» What is being asked
The data follows this line. Copy verbatim the line with "Consulting | $75.00 |" and each line after it to the end.

» Exercise data
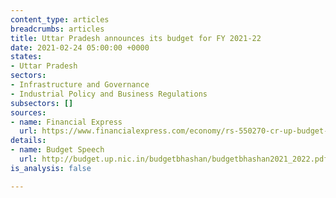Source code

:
 ```yaml
---
content_type: articles
breadcrumbs: articles
title: Uttar Pradesh announces its budget for FY 2021-22
date: 2021-02-24 05:00:00 +0000
states:
- Uttar Pradesh
sectors:
- Infrastructure and Governance
- Industrial Policy and Business Regulations
subsectors: []
sources:
- name: Financial Express
  url: https://www.financialexpress.com/economy/rs-550270-cr-up-budget-presented-in-assembly-to-make-state-atmanirbhar/2199526/
details:
- name: Budget Speech
  url: http://budget.up.nic.in/budgetbhashan/budgetbhashan2021_2022.pdf
is_analysis: false

---
```

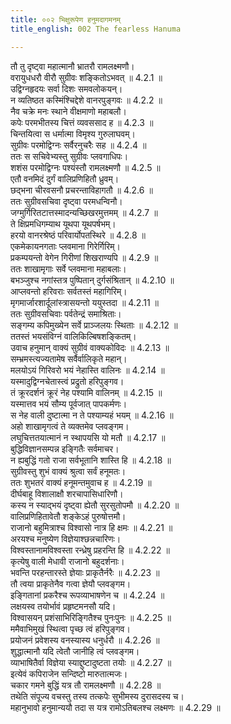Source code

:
 ```yaml
---
title: ००२ भिक्षुरूपेण हनुमदागमनम्
title_english: 002 The fearless Hanuma

---
```



  
तौ तु दृष्ट्वा महात्मानौ भ्रातरौ रामलक्ष्मणौ।  
वरायुधधरौ वीरौ सुग्रीवः शङ्कितोऽभवत् ॥ 4.2.1 ॥   
उद्विग्नहृदयः सर्वा दिशः समवलोकयन्।  
न व्यतिष्ठत कस्मिंश्चिद्देशे वानरपुङ्गवः ॥ 4.2.2 ॥   
नैव चक्रे मनः स्थाने वीक्षमाणो महाबलौ।  
कपेः परमभीतस्य चित्तं व्यवससाद ह ॥ 4.2.3 ॥   
चिन्तयित्वा स धर्मात्मा विमृश्य गुरुलाघवम्।  
सुग्रीवः परमोद्विग्नः सर्वैरनुचरैः सह ॥ 4.2.4 ॥   
ततः स सचिवेभ्यस्तु सुग्रीवः प्लवगाधिपः।  
शशंस परमोद्विग्नः पश्यंस्तौ रामलक्ष्मणौ ॥ 4.2.5 ॥   
एतौ वनमिदं दुर्गं वालिप्रणिहितौ ध्रुवम्।  
छद्भना चीरवसनौ प्रचरन्ताविहागतौ ॥ 4.2.6 ॥   
ततः सुग्रीवसचिवा दृष्ट्वा परमधन्विनौ।  
जग्मुर्गिरितटात्तस्मादन्यच्छिखरमुत्तमम् ॥ 4.2.7 ॥   
ते क्षिप्रमधिगम्याथ यूथपा यूथपर्षभम्।  
हरयो वानरश्रेष्ठं परिवार्योपतस्थिरे ॥ 4.2.8 ॥   
एकमेकायनगताः प्लवमाना गिरेर्गिरिम्।  
प्रकम्पयन्तो वेगेन गिरीणां शिखराण्यपि ॥ 4.2.9 ॥   
ततः शाखामृगाः सर्वे प्लवमाना महाबलाः।  
बभञ्जुश्च नगांस्तत्र पुष्पितान् दुर्गसंश्रितान् ॥ 4.2.10 ॥   
आप्लवन्तो हरिवराः सर्वतस्तं महागिरिम्।  
मृगमार्जारशार्दूलांस्त्रासयन्तो ययुस्तदा ॥ 4.2.11 ॥   
ततः सुग्रीवसचिवाः पर्वतेन्द्रं समाश्रिताः।  
सङ्गम्य कपिमुख्येन सर्वे प्राञ्जलयः स्थिताः ॥ 4.2.12 ॥   
ततस्तं भयसंविग्नं वालिकिल्बिषशङ्कितम्।  
उवाच हनुमान् वाक्यं सुग्रीवं वाक्यकोविदः ॥ 4.2.13 ॥   
सम्भ्रमस्त्यज्यतामेष सर्वैर्वालिकृते महान्।  
मलयोऽयं गिरिवरो भयं नेहास्ति वालिनः ॥ 4.2.14 ॥   
यस्मादुद्विग्नचेतास्त्वं प्रद्रुतो हरिपुङ्गव।  
तं क्रूरदर्शनं क्रूरं नेह पश्यामि वालिनम् ॥ 4.2.15 ॥   
यस्मात्तव भयं सौम्य पूर्वजात् पापकर्मणः।  
स नेह वाली दुष्टात्मा न ते पश्याम्यहं भयम् ॥ 4.2.16 ॥   
अहो शाखामृगत्वं ते व्यक्तमेव प्लवङ्गम।  
लघुचित्ततयात्मानं न स्थापयसि यो मतौ ॥ 4.2.17 ॥   
बुद्धिविज्ञानसम्पन्न इङ्गितैः सर्वमाचर।  
न ह्यबुद्धिं गतो राजा सर्वभूतानि शास्ति हि ॥ 4.2.18 ॥   
सुग्रीवस्तु शुभं वाक्यं श्रुत्वा सर्वं हनूमतः।  
ततः शुभतरं वाक्यं हनूमन्तमुवाच ह ॥ 4.2.19 ॥   
दीर्घबाहू विशालाक्षौ शरचापासिधारिणौ।  
कस्य न स्याद्भयं दृष्ट्वा ह्येतौ सुरसुतोपमौ ॥ 4.2.20 ॥   
वालिप्रणिहितावेतौ शङ्केऽहं पुरुषोत्तमौ।  
राजानो बहुमित्राश्च विश्वासो नात्र हि क्षमः ॥ 4.2.21 ॥   
अरयश्च मनुष्येण विज्ञेयाश्छन्नचारिणः।  
विश्वस्तानामविश्वस्ता रन्ध्रेषु प्रहरन्ति हि ॥ 4.2.22 ॥   
कृत्येषु वाली मेधावी राजानो बहुदर्शनाः।  
भवन्ति परहन्तारस्ते ज्ञेयाः प्राकृतैर्नरैः ॥ 4.2.23 ॥   
तौ त्वया प्राकृतेनैव गत्वा ज्ञेयौ प्लवङ्गम।  
इङ्गितानां प्रकरैश्च रूपव्याभाषणेन च ॥ 4.2.24 ॥   
लक्षयस्व तयोर्भावं प्रहृष्टमनसौ यदि।  
विश्वासयन् प्रशंसाभिरिङ्गितैश्च पुनःपुनः ॥ 4.2.25 ॥   
ममैवाभिमुखं स्थित्वा पृच्छ त्वं हरिपुङ्गव।  
प्रयोजनं प्रवेशस्य वनस्यास्य धनुर्धरौ ॥ 4.2.26 ॥   
शुद्धात्मानौ यदि त्वेतौ जानीहि त्वं प्लवङ्गम।  
व्याभाषितैर्वा विज्ञेया स्याद्दुष्टादुष्टता तयोः ॥ 4.2.27 ॥   
इत्येवं कपिराजेन सन्दिष्टो मारुतात्मजः।  
चकार गमने बुद्धिं यत्र तौ रामलक्ष्मणौ ॥ 4.2.28 ॥   
तथेति संपूज्य वचस्तु तस्य तत्कपेः सुभीमस्य दुरासदस्य च।  
महानुभावो हनुमान्ययौ तदा स यत्र रामोऽतिबलश्च लक्ष्मणः ॥ 4.2.29 ॥   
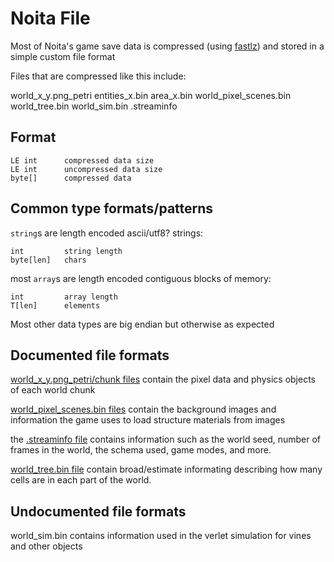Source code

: # Noita File
Most of Noita's game save data is compressed (using [fastlz](https://github.com/ariya/FastLZ)) and stored in a simple custom file format

Files that are compressed like this include:

world_x_y.png_petri
entities_x.bin
area_x.bin
world_pixel_scenes.bin
world_tree.bin
world_sim.bin
.streaminfo

## Format

```
LE int      compressed data size
LE int      uncompressed data size
byte[]      compressed data
```

## Common type formats/patterns
`string`s are length encoded ascii/utf8? strings:
```
int         string length
byte[len]   chars
```

most `array`s are length encoded contiguous blocks of memory:
```
int         array length
T[len]      elements
```


Most other data types are big endian but otherwise as expected

## Documented file formats

[world_x_y.png_petri/chunk files](NoitaChunk.md) contain the pixel data and physics objects of each world chunk

[world_pixel_scenes.bin files](NoitaPixelScenes.md) contain the background images and information the game uses to load structure materials from images

the [.streaminfo file](NoitaStreamInfo.md) contains information such as the world seed, number of frames in the world, the schema used, game modes, and more.

[world_tree.bin file](NoitaWorldTree.md) contain broad/estimate informating describing how many cells are in each part of the world.

## Undocumented file formats

world_sim.bin contains information used in the verlet simulation for vines and other objects

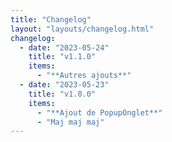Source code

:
 ```yaml
---
title: "Changelog"
layout: "layouts/changelog.html"
changelog:
  - date: "2023-05-24"
    title: "v1.1.0"
    items:
      - "**Autres ajouts**"
  - date: "2023-05-23"
    title: "v1.0.0"
    items:
      - "**Ajout de PopupOnglet**"
      - "Maj maj maj"
---
```

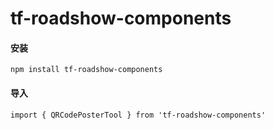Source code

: # tf-roadshow-components

#### 安装

```
npm install tf-roadshow-components
```

#### 导入

```
import { QRCodePosterTool } from 'tf-roadshow-components'
```
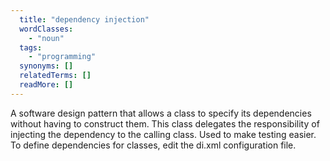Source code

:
 ```yaml
---
  title: "dependency injection"
  wordClasses:
    - "noun"
  tags:
    - "programming"
  synonyms: []
  relatedTerms: []
  readMore: []
---
```

A software design pattern that allows a class to specify its dependencies without having to construct them. This class delegates the responsibility of injecting the dependency to the calling class. Used to make testing easier. To define dependencies for classes, edit the di.xml configuration file.
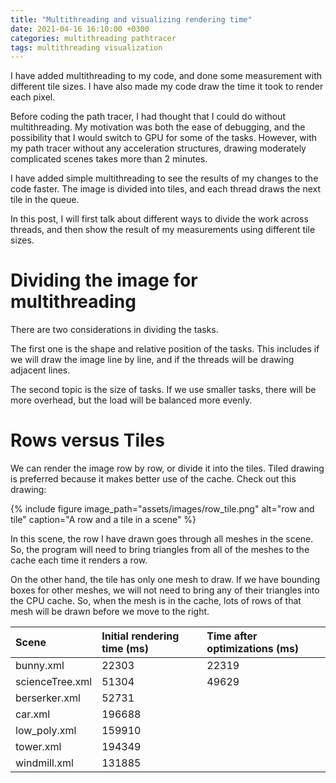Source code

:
 ```yaml
---
title: "Multithreading and visualizing rendering time"
date: 2021-04-16 16:10:00 +0300
categories: multithreading pathtracer
tags: multithreading visualization
---
```


I have added multithreading to my code, and done some measurement with different
tile sizes. I have also made my code draw the time it took to render each pixel.

<!--more-->

Before coding the path tracer, I had thought that I could do without multithreading.
My motivation was both the ease of debugging, and the possibility that I would switch
to GPU for some of the tasks. However, with my path tracer without any acceleration
structures, drawing moderately complicated scenes takes more than 2 minutes.

I have added simple multithreading to see the results of my changes to the code
faster. The image is divided into tiles, and each thread draws the next tile in
the queue.

In this post, I will first talk about different ways to divide the work across
threads, and then show the result of my measurements using different tile sizes.

# Dividing the image for multithreading

There are two considerations in dividing the tasks.

The first one is the shape and
relative position of the tasks. This includes if we will draw the image line by
line, and if the threads will be drawing adjacent lines.

The second topic is the size of tasks. If we use smaller tasks, there will be more 
overhead, but the load will be balanced more evenly.

# Rows versus Tiles

We can render the image row by row, or divide it into the tiles. Tiled drawing is
preferred because it makes better use of the cache. Check out this drawing:

{% include figure image_path="assets/images/row_tile.png" alt="row and tile" caption="A row and a tile in a scene" %}

In this scene, the row I have drawn goes through all meshes in the scene. So, the
program will need to bring triangles from all of the meshes to the cache each time
it renders a row.

On the other hand, the tile has only one mesh to draw. If we have bounding boxes
for other meshes, we will not need to bring any of their triangles into the CPU cache.
So, when the mesh is in the cache, lots of rows of that mesh will be drawn before
we move to the right.




| Scene           | Initial rendering time (ms) | Time after optimizations (ms) |
| :-------------- | :-------------------------- | :---------------------------- |
| bunny.xml       | 22303                       | 22319                         |
| scienceTree.xml | 51304                       | 49629                         |
| berserker.xml   | 52731                       |                               |
| car.xml         | 196688                      |                               |
| low_poly.xml    | 159910                      |                               |
| tower.xml       | 194349                      |                               |
| windmill.xml    | 131885                      |                               |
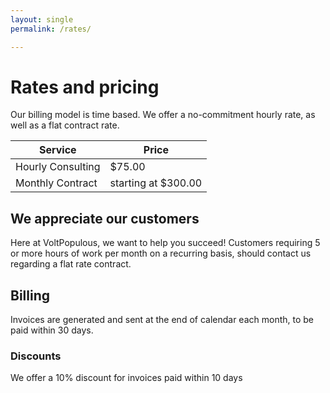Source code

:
 ```yaml
---
layout: single
permalink: /rates/

---
```


# Rates and pricing

Our billing model is time based. We offer a no-commitment hourly rate, as well as a flat contract rate.

| Service | Price |
|---------|-------|
| Hourly Consulting | $75.00 |
| Monthly Contract | starting at $300.00 |

## We appreciate our customers

Here at VoltPopulous, we want to help you succeed! Customers requiring 5 or more hours of work per month on a recurring basis, should contact us regarding a flat rate contract.

## Billing

Invoices are generated and sent at the end of calendar each month, to be paid within 30 days.

### Discounts

We offer a 10% discount for invoices paid within 10 days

» Answer to this exercise
| Hourly Consulting | $75.00 |
| Monthly Contract | starting at $300.00 |

## We appreciate our customers

Here at VoltPopulous, we want to help you succeed! Customers requiring 5 or more hours of work per month on a recurring basis, should contact us regarding a flat rate contract.

## Billing

Invoices are generated and sent at the end of calendar each month, to be paid within 30 days.

### Discounts

We offer a 10% discount for invoices paid within 10 days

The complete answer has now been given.